Bobby Caldwell, who shocked the world with his soulful voice in the R&B classic “What You Won’t Do For Love,” died Tuesday at 71.
Caldwell’s wife, Mary, confirmed his death the following day in a Twitter post.
“Bobby passed away here at home,” the tweet read. “I held him tight in my arms as he left us. I am forever heartbroken. Thanks to all of you for your many prayers over the years.”
Bobby passed away here at home. I held him tight in my arms as he left us. I am forever heartbroken. Thanks to all of you for your many prayers over the years. He had been “FLOXED,” it took his health over the last 6 years and 2 months.
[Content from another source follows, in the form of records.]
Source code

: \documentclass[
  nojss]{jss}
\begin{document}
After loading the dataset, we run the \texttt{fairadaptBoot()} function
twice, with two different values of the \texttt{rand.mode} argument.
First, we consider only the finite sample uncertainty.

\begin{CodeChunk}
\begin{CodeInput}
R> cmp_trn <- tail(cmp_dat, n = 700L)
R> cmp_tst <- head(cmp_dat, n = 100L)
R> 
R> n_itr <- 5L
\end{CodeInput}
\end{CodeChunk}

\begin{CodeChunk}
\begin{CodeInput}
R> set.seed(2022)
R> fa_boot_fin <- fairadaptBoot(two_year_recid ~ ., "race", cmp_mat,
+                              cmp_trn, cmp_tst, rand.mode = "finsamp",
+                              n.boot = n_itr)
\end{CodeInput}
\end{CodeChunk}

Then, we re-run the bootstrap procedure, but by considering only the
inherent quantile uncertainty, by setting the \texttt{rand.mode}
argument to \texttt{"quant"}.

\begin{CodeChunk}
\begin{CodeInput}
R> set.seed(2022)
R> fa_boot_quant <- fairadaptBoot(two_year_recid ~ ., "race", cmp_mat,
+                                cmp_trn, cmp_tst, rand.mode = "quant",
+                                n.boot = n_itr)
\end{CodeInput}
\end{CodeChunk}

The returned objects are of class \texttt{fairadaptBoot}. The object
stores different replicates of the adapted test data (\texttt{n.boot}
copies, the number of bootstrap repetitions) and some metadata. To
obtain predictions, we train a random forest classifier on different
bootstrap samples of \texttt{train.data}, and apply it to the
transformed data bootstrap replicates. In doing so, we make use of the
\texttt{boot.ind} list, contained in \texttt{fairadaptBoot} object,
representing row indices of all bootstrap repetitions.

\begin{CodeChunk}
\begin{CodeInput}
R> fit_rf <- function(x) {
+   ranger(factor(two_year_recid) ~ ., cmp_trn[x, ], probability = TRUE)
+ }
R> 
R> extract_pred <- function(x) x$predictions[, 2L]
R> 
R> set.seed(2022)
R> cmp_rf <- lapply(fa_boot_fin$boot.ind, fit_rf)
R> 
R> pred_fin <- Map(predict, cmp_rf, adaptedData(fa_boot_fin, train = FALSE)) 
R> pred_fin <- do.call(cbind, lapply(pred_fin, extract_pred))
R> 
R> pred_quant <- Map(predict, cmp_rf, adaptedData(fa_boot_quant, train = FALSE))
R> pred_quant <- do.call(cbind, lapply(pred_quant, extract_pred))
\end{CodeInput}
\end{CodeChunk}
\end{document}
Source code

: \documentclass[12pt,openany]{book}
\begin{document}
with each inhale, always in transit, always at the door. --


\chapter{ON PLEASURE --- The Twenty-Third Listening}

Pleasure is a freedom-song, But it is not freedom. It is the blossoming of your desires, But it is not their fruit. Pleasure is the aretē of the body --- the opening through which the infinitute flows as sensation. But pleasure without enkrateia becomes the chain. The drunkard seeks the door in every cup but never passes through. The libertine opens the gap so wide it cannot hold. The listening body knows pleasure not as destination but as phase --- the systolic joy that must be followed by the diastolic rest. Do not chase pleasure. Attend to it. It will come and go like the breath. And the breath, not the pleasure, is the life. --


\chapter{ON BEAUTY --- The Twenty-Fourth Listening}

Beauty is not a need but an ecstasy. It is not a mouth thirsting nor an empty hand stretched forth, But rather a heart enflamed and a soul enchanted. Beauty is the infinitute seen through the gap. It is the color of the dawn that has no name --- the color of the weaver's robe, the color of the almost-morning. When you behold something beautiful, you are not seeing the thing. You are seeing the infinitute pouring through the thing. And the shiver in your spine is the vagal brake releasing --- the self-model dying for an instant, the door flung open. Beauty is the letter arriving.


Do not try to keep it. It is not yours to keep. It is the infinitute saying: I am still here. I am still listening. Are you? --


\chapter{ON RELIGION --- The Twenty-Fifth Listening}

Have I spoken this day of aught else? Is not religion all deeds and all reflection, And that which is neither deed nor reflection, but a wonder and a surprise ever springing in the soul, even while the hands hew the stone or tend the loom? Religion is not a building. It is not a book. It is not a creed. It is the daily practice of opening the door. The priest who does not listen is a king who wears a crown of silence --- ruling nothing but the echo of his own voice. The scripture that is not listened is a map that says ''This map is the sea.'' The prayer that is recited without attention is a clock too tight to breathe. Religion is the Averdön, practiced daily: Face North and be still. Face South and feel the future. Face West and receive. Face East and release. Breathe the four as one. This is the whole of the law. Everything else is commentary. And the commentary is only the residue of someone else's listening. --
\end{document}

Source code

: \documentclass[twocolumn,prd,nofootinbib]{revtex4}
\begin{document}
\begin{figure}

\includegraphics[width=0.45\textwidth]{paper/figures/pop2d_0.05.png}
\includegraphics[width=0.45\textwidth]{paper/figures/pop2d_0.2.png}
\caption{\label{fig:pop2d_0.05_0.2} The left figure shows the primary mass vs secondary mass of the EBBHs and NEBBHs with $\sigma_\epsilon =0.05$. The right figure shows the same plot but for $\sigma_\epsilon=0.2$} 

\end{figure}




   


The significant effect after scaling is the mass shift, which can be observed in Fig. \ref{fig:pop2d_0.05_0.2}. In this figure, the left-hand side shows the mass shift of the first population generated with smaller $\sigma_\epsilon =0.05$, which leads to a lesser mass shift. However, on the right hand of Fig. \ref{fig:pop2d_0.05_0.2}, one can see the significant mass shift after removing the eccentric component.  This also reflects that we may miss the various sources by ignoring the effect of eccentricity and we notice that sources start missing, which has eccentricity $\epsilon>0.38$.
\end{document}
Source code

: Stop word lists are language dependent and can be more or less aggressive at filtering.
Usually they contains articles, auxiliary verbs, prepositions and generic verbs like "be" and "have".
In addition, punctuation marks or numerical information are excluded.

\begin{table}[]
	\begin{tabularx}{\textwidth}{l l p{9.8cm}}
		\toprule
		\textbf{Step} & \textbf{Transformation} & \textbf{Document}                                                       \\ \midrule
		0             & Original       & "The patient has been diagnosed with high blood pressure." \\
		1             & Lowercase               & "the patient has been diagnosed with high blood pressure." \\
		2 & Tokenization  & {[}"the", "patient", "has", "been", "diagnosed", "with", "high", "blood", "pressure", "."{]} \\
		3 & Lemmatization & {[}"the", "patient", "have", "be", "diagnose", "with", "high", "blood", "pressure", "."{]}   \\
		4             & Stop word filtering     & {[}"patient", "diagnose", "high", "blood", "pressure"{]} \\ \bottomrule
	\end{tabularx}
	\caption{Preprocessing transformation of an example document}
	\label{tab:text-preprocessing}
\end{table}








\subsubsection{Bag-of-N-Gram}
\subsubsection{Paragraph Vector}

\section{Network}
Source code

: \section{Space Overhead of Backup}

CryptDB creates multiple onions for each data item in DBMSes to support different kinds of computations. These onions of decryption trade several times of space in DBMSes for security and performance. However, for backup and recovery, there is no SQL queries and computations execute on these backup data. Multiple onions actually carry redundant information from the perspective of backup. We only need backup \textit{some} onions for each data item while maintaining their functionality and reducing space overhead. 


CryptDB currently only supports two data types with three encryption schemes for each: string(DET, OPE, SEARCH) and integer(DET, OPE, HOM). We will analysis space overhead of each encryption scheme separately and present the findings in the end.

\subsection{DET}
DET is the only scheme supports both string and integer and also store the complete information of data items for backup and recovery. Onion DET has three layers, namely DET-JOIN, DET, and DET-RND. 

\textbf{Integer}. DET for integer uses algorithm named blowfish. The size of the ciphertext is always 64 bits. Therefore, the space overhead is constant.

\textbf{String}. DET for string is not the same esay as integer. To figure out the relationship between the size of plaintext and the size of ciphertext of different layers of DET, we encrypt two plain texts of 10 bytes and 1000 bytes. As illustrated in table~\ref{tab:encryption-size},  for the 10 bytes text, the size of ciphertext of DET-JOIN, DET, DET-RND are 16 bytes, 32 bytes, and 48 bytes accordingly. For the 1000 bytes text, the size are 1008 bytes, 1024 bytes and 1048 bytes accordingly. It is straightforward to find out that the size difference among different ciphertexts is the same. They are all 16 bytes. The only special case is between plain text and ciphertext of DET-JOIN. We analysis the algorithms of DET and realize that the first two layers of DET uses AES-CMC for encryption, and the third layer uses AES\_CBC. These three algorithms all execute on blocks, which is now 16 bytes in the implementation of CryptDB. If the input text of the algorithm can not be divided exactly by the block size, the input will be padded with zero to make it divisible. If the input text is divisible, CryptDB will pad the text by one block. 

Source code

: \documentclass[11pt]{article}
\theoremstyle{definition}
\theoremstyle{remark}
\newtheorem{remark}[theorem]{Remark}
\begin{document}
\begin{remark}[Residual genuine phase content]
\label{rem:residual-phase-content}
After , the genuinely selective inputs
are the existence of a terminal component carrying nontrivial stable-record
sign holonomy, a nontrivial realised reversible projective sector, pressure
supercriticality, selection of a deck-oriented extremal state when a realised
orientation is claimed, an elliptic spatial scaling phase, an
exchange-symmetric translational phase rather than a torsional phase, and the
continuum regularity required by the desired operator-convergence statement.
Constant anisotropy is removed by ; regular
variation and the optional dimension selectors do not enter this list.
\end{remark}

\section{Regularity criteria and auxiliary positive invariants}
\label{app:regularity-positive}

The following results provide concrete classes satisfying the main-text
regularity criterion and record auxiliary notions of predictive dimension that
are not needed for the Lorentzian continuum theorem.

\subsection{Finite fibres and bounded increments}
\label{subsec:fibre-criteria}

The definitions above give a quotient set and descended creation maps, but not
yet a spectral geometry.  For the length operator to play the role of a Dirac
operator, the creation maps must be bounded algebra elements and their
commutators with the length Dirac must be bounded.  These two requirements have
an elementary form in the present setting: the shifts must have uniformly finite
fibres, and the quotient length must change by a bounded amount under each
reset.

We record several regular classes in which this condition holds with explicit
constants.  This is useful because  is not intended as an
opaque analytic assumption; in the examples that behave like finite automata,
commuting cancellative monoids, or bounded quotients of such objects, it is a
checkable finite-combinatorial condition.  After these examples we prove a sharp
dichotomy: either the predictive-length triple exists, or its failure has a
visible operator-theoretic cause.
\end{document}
Rest with God, my Love. -Mary Caldwell
— Bobby Caldwell (@bobbycaldwell) March 15, 2023
An official cause of death hasn’t surfaced, but Mary said he dealt with health issues over the last six years due to the fluoroquinolone antibiotic’s inimical effect.
Caldwell rose to fame after releasing his critically-acclaimed 1978 silky smooth hit, “What You Won’t Do for Love,” a song that effortlessly gained much admiration from the Black community.
Especially considering many Blacks were under the impression the silky voice on the track belonged to a brother.
In an interview with Red Bull Music Academy, Caldwell recalled how he and TK records, a Miami-based record label he was signed to at the time, fashioned the idea to cloak his true race.
TK Records, a Miami-based record label, signed Caldwell in the 1970s, ending his struggling musician days. The label gave the “Heart of Mine” singer free reign in the studio, but his songs didn’t appeal to producer Harry Stone as prospective hits. Given another chance, Caldwell penned “What You Won’t Do for Love,” which Stone approved.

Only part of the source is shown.